If a line in the listing below includes the word "version", pick it out.

::: MATERIAL PROVIDED :::

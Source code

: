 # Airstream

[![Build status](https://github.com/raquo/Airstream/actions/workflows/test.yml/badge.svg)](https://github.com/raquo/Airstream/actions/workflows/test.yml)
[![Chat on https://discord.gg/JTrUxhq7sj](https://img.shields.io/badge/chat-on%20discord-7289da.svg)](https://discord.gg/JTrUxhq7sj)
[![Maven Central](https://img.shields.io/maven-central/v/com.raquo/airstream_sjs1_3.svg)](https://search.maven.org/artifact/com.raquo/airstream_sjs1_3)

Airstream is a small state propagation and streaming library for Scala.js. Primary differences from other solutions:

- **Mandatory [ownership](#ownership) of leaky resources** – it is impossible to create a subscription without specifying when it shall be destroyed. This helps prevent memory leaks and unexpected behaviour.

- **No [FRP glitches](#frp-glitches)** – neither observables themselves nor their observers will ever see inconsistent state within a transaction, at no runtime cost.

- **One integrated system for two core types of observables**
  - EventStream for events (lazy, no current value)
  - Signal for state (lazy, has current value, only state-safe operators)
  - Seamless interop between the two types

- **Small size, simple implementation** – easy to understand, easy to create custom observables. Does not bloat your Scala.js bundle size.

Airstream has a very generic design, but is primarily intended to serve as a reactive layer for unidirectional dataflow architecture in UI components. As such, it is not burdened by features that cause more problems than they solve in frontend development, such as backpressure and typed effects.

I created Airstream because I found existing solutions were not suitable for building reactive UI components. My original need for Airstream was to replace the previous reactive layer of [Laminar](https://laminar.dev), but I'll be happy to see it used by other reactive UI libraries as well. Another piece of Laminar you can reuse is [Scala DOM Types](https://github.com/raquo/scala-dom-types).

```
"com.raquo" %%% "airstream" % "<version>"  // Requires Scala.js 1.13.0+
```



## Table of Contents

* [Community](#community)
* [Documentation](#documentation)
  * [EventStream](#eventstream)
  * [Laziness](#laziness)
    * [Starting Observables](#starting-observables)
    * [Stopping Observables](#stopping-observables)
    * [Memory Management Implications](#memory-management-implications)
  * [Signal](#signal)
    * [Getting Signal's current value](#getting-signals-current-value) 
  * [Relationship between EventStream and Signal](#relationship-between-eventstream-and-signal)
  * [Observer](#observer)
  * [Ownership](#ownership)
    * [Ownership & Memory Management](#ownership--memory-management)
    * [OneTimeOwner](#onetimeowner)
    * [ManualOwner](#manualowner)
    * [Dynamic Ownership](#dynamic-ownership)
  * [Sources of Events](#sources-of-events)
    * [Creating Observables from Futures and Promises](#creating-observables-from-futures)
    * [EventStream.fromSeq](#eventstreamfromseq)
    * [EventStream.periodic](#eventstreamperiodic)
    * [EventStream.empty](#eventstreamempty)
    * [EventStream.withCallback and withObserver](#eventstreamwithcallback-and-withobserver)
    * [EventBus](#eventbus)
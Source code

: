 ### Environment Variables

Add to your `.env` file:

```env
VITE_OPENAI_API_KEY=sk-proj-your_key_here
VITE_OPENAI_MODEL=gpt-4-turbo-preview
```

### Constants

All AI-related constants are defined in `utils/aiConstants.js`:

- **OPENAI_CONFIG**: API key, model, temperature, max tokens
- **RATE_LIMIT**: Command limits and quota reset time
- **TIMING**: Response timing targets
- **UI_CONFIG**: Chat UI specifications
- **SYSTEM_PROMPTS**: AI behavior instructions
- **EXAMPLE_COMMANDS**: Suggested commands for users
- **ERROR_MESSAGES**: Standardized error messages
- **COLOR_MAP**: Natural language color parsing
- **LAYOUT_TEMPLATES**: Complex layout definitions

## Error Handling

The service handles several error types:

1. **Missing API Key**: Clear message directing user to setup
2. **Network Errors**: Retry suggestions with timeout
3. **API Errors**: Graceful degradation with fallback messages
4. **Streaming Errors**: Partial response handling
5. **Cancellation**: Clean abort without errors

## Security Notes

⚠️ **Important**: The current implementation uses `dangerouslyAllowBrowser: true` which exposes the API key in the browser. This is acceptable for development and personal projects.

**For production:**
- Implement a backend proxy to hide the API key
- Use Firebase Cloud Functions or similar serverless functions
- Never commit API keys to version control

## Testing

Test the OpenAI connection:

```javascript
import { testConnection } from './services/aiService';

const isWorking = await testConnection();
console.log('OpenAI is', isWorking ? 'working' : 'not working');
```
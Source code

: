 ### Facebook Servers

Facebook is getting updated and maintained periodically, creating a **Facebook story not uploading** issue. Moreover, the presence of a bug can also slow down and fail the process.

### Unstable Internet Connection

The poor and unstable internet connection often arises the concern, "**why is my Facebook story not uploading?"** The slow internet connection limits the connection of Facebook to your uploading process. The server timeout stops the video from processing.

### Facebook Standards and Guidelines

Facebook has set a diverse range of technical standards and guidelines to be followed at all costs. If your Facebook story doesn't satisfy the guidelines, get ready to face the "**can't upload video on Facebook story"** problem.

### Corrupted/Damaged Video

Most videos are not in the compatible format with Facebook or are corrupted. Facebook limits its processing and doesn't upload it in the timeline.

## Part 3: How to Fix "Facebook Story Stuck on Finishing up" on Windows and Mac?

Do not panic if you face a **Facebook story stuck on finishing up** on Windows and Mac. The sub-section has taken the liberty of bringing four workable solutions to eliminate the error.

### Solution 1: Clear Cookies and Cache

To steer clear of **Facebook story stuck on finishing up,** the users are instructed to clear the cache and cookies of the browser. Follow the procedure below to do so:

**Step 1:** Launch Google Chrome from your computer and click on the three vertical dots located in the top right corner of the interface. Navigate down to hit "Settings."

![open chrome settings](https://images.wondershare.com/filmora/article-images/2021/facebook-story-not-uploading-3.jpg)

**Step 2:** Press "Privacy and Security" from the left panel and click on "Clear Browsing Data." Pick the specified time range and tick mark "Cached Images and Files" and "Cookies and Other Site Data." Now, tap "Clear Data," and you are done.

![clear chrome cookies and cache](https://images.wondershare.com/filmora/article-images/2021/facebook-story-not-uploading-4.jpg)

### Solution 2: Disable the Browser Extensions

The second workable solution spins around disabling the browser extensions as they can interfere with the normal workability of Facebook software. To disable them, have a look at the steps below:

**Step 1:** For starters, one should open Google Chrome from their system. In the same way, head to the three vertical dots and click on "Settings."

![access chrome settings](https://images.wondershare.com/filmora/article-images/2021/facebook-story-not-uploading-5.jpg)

:::

*ANSWER FOR THIS EXERCISE:*
"com.raquo" %%% "airstream" % "<version>"  // Requires Scala.js 1.13.0+
- Never commit API keys to version control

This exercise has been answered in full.